My primary reasons now are about personal integrity and optics.

I coach athletes of different ages and levels now and it is no longer enough to simply know what I’m talking about. I need to LOOK like I know what I’m talking about. We’ve all seen the fat personal trainer, the skinny strength coach, the gym at the gym with internally rotated shoulders who’s telling everyone what they are doing wrong – basically the people who consider themselves experts in something that they don’t look anything like – they may know what are talking about, they just look like they don’t follow their own advice so it’s tough to take them seriously. Given that I work with a lot of young people who couldn’t possible know if I’m knowledgeable, I strive to LOOK like I am knowledgeable. That’s the optics component, I try to make the visual impression that says to those who do not know that I do know.

The personal integrity component is more critical from my point of view. As much as I love coaching I need to be a sales man – if I can’t sell my services I’ll have no one to coach. I also need to sell my clients on my advice / programs. I know from my past experience that I have extreme difficultly selling things I do not believe in. Being an extremely passionate person, I can be very convincing. However, using this passion to convince someone to comply with a suggestion I know nothing about leaves me feeling kind of greasy, so greasy in fact that I have a tough time letting go of the interaction later. Basically, I’m blessed with the ability to convince others of things but feel good about myself only when I believe in what I’ve convinced them to do. This pairing means that I’m not going to be selling cars, sofas or cell phones.

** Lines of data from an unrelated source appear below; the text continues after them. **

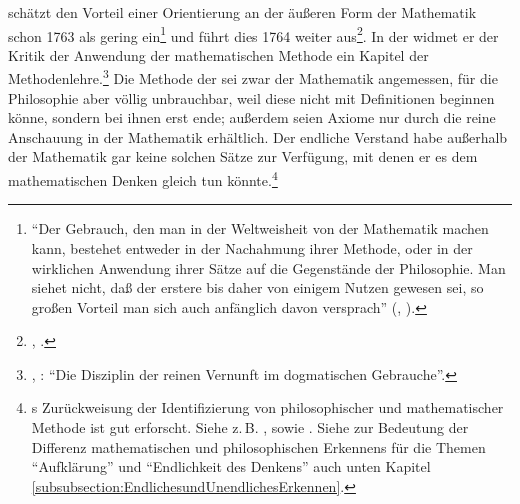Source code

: \label{Abschnitt:AufklaerungundMuendigkeitdurchKompetenz-Ende}
 schätzt den Vorteil einer Orientierung an der äußeren Form
der Mathematik schon 1763 als gering
ein\footnote{\enquote{Der Gebrauch, den man in der Weltweisheit von der Mathematik machen kann, bestehet
entweder in der Nachahmung ihrer Methode, oder in der wirklichen Anwendung ihrer
Sätze auf die Gegenstände der Philosophie. Man siehet nicht, daß der erstere
bis daher von einigem Nutzen gewesen sei, so großen Vorteil man sich auch
anfänglich davon versprach}
(\cite[][A~i]{Kant:VersuchdenBegriffdernegativenGroessenindieWeltweisheiteinzufuehren1977},
\cite[][II: 167.2--6]{Kant:GesammelteWerke1900ff.}).} und führt dies 1764 weiter
aus\footnote{\cite[Vgl.][A
71--79]{Kant:UntersuchungueberdieDeutlichkeitderGrundsaetzedernatuerlichenTheologieundderMoral1977},
\cite[][II: 276.1--283.9]{Kant:GesammelteWerke1900ff.}.}. In der  widmet er der Kritik der Anwendung der mathematischen Methode ein Kapitel der Methodenlehre.\footnote{\cite[Vgl.][B~740-766]{Kant:KritikderreinenVernunft2003},
\cite[][III: 468.22--483.32]{Kant:GesammelteWerke1900ff.}: \enquote{Die
Disziplin der reinen Vernunft im dogmatischen Gebrauche}.} Die Methode der  sei
zwar der Mathematik angemessen, für die Philosophie aber völlig unbrauchbar,
weil diese nicht mit Definitionen beginnen könne, sondern bei ihnen erst ende;
außerdem seien Axiome nur durch die reine Anschauung in der Mathematik
erhältlich. Der endliche Verstand habe außerhalb der Mathematik gar keine
solchen Sätze zur Verfügung, mit denen er es dem mathematischen Denken gleich tun
könnte.\footnote{s Zurückweisung der Identifizierung von
philosophischer und mathematischer Methode ist gut erforscht. Siehe z.\,B.
\cite[][26--67]{Engfer:PhilosophiealsAnalysis1982}, sowie
\cite[][42--101]{Wolff-Metternich:DieUeberwindungdesmathematischenErkenntnisideals1995}.
Siehe zur Bedeutung der Differenz mathematischen und philosophischen Erkennens
für die Themen \enquote{Aufklärung} und \enquote{Endlichkeit des Denkens} auch
unten Kapitel \ref{subsubsection:EndlichesundUnendlichesErkennen}.}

Experience separates wisdom from knowledge. This is what is critical for me. Until I actually dead lifted twice my body weight, I had no idea what it was like. Once I did, I realized a lot of things about myself, the movement and the potential for injury and progress. Having had these lessons, I’m in a much better position to coach others on how they should lift very heavy weight. I’m also in a position to speak with authority about the carryover benefits of lifting heavy – you’ll be faster, your other lifts will go up, you’ll enjoy going to the gym more, life will be a little easier than it was before.

It is only through doing that I can honestly coach other people on how to and why they should. Coaching from a place of no experience isn’t doing a service to your athletes, clients or yourself, so get out there and practice what you preach!